Diese Wahrheit macht sich geltend in der ganzen Weltgeschichte, wie in jedem einzelnen Leben. Was nun dein Ziel ist, davon hängt deine Entwickelung ab. Wem Gott das Eine große Ziel seines Lebens ist, dessen Entwickelung ist vom Trachten nach Oben bedingt, dem gilt die Ewigkeit mehr als die Zeit, der Himmel mehr als die Erde. Nicht als ob uns dies gleichgültig machen dürfte gegen die Aufgaben unseres Erdenlebens, im Gegenteil, es soll zur Treue reizen. Denn die Gottseligkeit ist zu allen Dingen nütze und hat die Verheißung dieses und des zukünftigen Lebens.“ Aber da nur ist Weihe der Gegenwart, wo der lebendige Gott das A und O des Lebens geworden ist, wo ein Christ seine wahre Vergangenheit und Geschichte in der Tat Gottes an ihm erkennt und wo er seine wahre Zukunft und höchste Entwickelung in der Verheißung Gottes für ihn erblickt. Nur dann kann er triumphieren: Mit dem Herrn will ich Kriegsvolk zerschmeißen und mit meinem Gott über die Mauern springen.“ Das ist die Weihe unserer Gegenwart, wenn wir von Herzensgrund sagen können: Du bist mein Gott, meine Zeit steht in deinen Händen.“

Siehe, Gott hat jedem Menschen seine Zeit zugeteilt; du kannst keine Stunde dir zusehen, aber bei jeder Zeit, die dein Gott dir schenkt, hat er auch seine bestimmte Absicht mit dir. Hier liegt der tiefste Sinn unseres Textes. Aus Gottes Händen kommt meine Zeit und zu Gottes Händen geht sie, in Gottes Händen. steht sie, Er ist's der sie zu meiner Zeit gemacht, der sie mir anvertraut, der sie in meine Hände gelegt als anvertrautes Pfund, der sie zu meiner Verfügung gestellt als ein großes wertvolles Kapital, von dem er einst sprechen wird: „Tue Rechnung von deinem Haushalten.“

Und nun, du Menschenkind, prüfe dich: wie viel Zeit hast du in deinem Leben verloren mit nichtigen, flüchtigen Dingen, mit törichten Gedanken, mit vergeblichen Tränen, mit Rennen und Jagen nach den Gütern dieser Erde? prüfe dich: was hat dir dein Christenleben ausgetragen für die Ewigkeit? Tue Rechnung von deiner Bibel und von deinen Sonntagen, tue Rechnung von deiner Jugend und vom verflossenen Jahr, tue Rechnung von deinem Umgang mit deinem Gott im Kämmerlein. Und wer ist unter uns, der im Blick nach rückwärts seine Augen nicht niederschlagen müsste und flehen: Kyrie eleison!
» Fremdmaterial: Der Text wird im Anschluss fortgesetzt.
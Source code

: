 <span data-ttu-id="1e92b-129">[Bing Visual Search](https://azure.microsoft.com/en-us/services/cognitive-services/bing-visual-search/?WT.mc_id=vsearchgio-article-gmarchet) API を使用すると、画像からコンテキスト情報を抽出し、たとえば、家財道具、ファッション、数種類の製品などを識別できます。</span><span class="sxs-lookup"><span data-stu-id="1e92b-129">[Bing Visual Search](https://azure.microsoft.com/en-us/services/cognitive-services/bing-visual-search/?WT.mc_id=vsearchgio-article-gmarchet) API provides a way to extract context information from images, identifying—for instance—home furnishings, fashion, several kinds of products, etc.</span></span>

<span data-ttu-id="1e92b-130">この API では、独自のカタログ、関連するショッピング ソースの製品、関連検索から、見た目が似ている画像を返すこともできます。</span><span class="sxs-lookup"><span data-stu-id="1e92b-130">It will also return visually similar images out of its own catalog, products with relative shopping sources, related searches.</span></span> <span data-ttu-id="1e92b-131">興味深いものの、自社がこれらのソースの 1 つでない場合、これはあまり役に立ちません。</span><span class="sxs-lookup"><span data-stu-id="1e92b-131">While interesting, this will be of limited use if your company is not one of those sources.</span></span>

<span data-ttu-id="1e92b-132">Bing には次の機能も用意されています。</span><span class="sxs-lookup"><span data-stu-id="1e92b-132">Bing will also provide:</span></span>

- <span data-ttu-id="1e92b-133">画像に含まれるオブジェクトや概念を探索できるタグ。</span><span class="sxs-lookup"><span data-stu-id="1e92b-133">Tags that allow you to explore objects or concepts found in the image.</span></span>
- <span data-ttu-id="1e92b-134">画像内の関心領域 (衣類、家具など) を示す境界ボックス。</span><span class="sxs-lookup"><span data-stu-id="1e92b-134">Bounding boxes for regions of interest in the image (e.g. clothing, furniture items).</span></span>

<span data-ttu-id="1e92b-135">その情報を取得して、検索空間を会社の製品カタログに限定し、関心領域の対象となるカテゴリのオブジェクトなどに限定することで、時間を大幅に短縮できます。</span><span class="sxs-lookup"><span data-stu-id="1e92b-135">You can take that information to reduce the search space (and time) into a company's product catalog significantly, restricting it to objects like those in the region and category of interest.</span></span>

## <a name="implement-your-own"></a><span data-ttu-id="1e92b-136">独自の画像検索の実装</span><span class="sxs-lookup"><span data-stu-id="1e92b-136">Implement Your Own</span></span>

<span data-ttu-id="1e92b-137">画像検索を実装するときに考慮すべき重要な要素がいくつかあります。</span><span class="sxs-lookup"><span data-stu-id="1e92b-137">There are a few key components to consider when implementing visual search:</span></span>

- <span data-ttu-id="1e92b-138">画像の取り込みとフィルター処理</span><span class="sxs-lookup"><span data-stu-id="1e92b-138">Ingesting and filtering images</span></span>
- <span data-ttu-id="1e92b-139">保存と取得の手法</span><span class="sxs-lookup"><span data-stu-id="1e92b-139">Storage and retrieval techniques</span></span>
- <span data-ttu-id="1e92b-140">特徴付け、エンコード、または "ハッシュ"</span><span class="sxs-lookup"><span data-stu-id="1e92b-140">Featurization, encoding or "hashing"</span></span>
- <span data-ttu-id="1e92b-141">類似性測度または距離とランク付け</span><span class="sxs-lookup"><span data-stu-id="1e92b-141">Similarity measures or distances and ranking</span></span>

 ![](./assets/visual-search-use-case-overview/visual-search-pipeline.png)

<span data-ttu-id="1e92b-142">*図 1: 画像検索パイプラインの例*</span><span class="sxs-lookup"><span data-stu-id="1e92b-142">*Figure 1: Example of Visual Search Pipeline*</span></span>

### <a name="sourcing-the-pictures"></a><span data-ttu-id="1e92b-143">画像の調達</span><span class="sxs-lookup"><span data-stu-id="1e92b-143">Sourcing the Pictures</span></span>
Darum lasst uns fliehen zu dem Gott, der Gnade hat und mit seiner Vergebung allein im Stande ist, unsere Vergangenheit zu reinigen und zu weihen. Lasst uns aber auch fliehen zu dem Gott, der das Leben ist, und gibt Kraft genug den Müden und Stärke genug den Unvermögenden. Lasst uns die Zeit erkennen, darin wir heimgesucht sind und unsere Zeit nicht verträumen und versäumen, da wir zu so Großem berufen sind. Das ärmste Christenleben ist reich; denn es hat eine so große Vergangenheit und Geschichte, dass es auf ewig Stoff zum Lobsingen hat: „Der Herr hat Großes an mir getan, des bin ich fröhlich.“ Das schwerste Christenleben ist köstlich und schön; denn es hat eine so große Zukunft, dass es auf ewig frohlocken wird: „Dein Joch war sauft, und deine Last war leicht; denn du bist mein Gott.“

Meine Zeit steht in deinen Händen dort steht sie, dort wollen wir sie liegen sehen. Von dort kommt sie, dorthin geht sie, dorther wollen wir sie alle Tage herabnehmen im Gebet, dorthin wollen wir sie alle Tage hinauftragen im Dank, dorthin wollen wir werfen alle Sorgen. So lasst uns aus dem alten Jahre ins neue treten, und Gott gebe, dass es uns Allen ein neues Jahr werde. Es soll nicht Alles beim Alten bleiben. Es ist ein Neuwerden möglich. Nur Einer will bleiben, der Er ist, der Ewige, den die Schrift den Alten der Tage nennt, aber dieser Eine spricht von seinem Thron: „Siehe, ich mache Alles neu.“ Er will auch uns erneuern. Es soll zu einem Werden, zu einer Entwicklung, zu einer Veränderung, zu einem Wachstum, zu einer Verjüngung bei uns kommen. Das aber ist unser edelstes Werden, dass wir sollen verklärt werden in das Bild seines Sohnes von einer Klarheit zu der andern, und das ist die Weihe unseres Lebens, wenn wir in Wahrheit sprechen können: „Du bist „Du bist mein Gott, meine Zeit steht in deinen Händen.“ Amen.